Regarding this:
So last night she comes home late and pretty much says we aren’t going to be using any of the new items. I didn’t really think she’d be tying me up, but not even the collar? I can’t even try it on? I had built this moment up in my mind – me, the pet, getting my first collar, from her, my owner – and instead I get a tired wife who just wants to go to bed.
If I were in her shoes (which I’d never be since they look so uncomfortable and I have not even an inkling of a shoe/foot fetish nor am I interested in cross dressing) I’d have used this situation as a way to give me what I want without giving me what I want.
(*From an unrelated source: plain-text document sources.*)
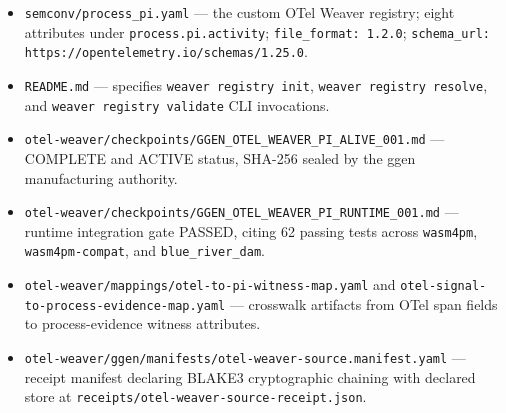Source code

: \begin{itemize}
  \item \texttt{semconv/process\_pi.yaml} --- the custom OTel Weaver registry; eight attributes
        under \texttt{process.pi.activity}; \texttt{file\_format: 1.2.0};
        \texttt{schema\_url: https://opentelemetry.io/schemas/1.25.0}.
  \item \texttt{README.md} --- specifies \texttt{weaver registry init},
        \texttt{weaver registry resolve}, and \texttt{weaver registry validate} CLI invocations.
  \item \texttt{otel-weaver/checkpoints/GGEN\_OTEL\_WEAVER\_PI\_ALIVE\_001.md} --- COMPLETE and
        ACTIVE status, SHA-256 sealed by the ggen manufacturing authority.
  \item \texttt{otel-weaver/checkpoints/GGEN\_OTEL\_WEAVER\_PI\_RUNTIME\_001.md} --- runtime
        integration gate PASSED, citing 62 passing tests across \texttt{wasm4pm},
        \texttt{wasm4pm-compat}, and \texttt{blue\_river\_dam}.
  \item \texttt{otel-weaver/mappings/otel-to-pi-witness-map.yaml} and
        \texttt{otel-signal-to-process-evidence-map.yaml} --- crosswalk artifacts from OTel span
        fields to process-evidence witness attributes.
  \item \texttt{otel-weaver/ggen/manifests/otel-weaver-source.manifest.yaml} --- receipt manifest
        declaring BLAKE3 cryptographic chaining with declared store at
        \texttt{receipts/otel-weaver-source-receipt.json}.
\end{itemize}
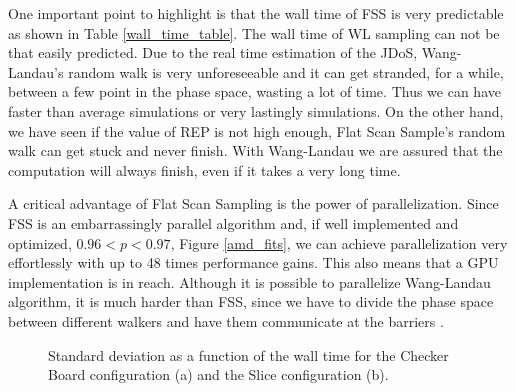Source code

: 	One important point to highlight is that the wall time of FSS is very predictable as shown in Table \ref{wall_time_table}. The wall time of WL sampling can not be that easily predicted. Due to the real time estimation of the JDoS, Wang-Landau's random walk is very unforeseeable and it can get stranded, for a while, between a few point in the phase space, wasting a lot of time. Thus we can have faster than average simulations or very lastingly simulations. 
	On the other hand, we have seen if the value of REP is not high enough, Flat Scan Sample's random walk can get stuck and never finish. With Wang-Landau we are assured that the computation will always finish, even if it takes a very long time.

	A critical advantage of Flat Scan Sampling is the power of parallelization. Since FSS is an embarrassingly parallel algorithm and, if well implemented and optimized, $0.96<p<0.97$, Figure \ref{amd_fits}, we can achieve parallelization very effortlessly with up to 48 times performance gains. This also means that a GPU implementation is in reach. Although it is possible to parallelize Wang-Landau algorithm, it is much harder than FSS, since we have to divide the phase space between different walkers and have them communicate at the barriers \cite{Yin2012}.

\begin{figure}[h]
	\centering
	\caption{Standard deviation as a function of the wall time for the Checker Board configuration (a) and the Slice configuration (b).}
\end{figure}




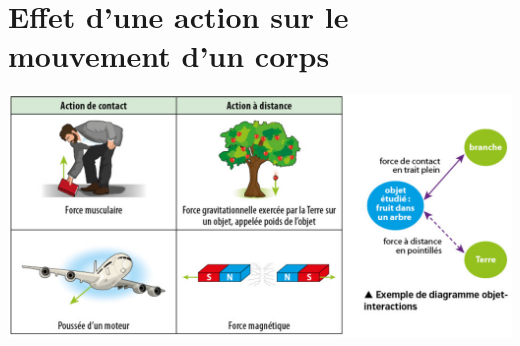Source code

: \documentclass[xcolor={dvipsnames}]{beamer}
\begin{document}
\section{Effet d'une action sur le mouvement d'un corps}



\begin{frame}

\end{frame}


\begin{frame}
	\begin{center}
		\includegraphics[scale=0.4]{ex_actions_doi}
	\end{center}

\end{frame}
\end{document}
I don’t expect she’s going to want to have sex as often as I do (especially when I’m getting no orgasmic release away from her), so why not just tell me to be a good boy and heel? Hell, hit me with a rolled up newspaper, even. Tell me tonight’s not the night and if I give her any crap about it she’ll add a week to however long it’s going to be until I get to cum. When the time comes, she can even threaten to lock me up. In short, leverage her disinterest into an opportunity to feed my kink. I suppose she’ll get there. This is all so new to both of us, though I’ve dived deeply into the concept and have read so much more on the topic than she has. Maybe it’s time to give her a tour of some of the sites I’ve been visiting.
“In short, leverage her disinterest into an opportunity to feed my kink.”
Assumably because that is a betrayal in her mind? My girlfriend and I have been experimenting along all sorts of lines pretty much from the get-go (Yes, I am VERY lucky), and came across a similar problem at one point:
To begin with, we both felt we were more sub than dom, but tried to take it in turns (I can happily say that we have both realised now the futility of thinking in just D/s terms). Sometimes, one of us wouldn’t be in the mood, or maybe not in the mood to have the Dom position, and the other would beg, argue or try to manipulate the other into continuing anyway. To cut it short, we talked, and realised that when we did play in that fashion, it wasn’t enjoyable, and we both felt guilty after. Basically, it wasn’t fun, because one of us wasn’t really fully into it, and the other picked up on it. In addition, it made the first feel like they were lying, and betraying a very sacred trust. That fed back to the other and put us both in a bad place.
Having a BDSM relationship is fantastic, but I think people sometimes forget why ‘the norm’ is the norm – certain fundamentals of the relationship are fulfilled that keep it healhy.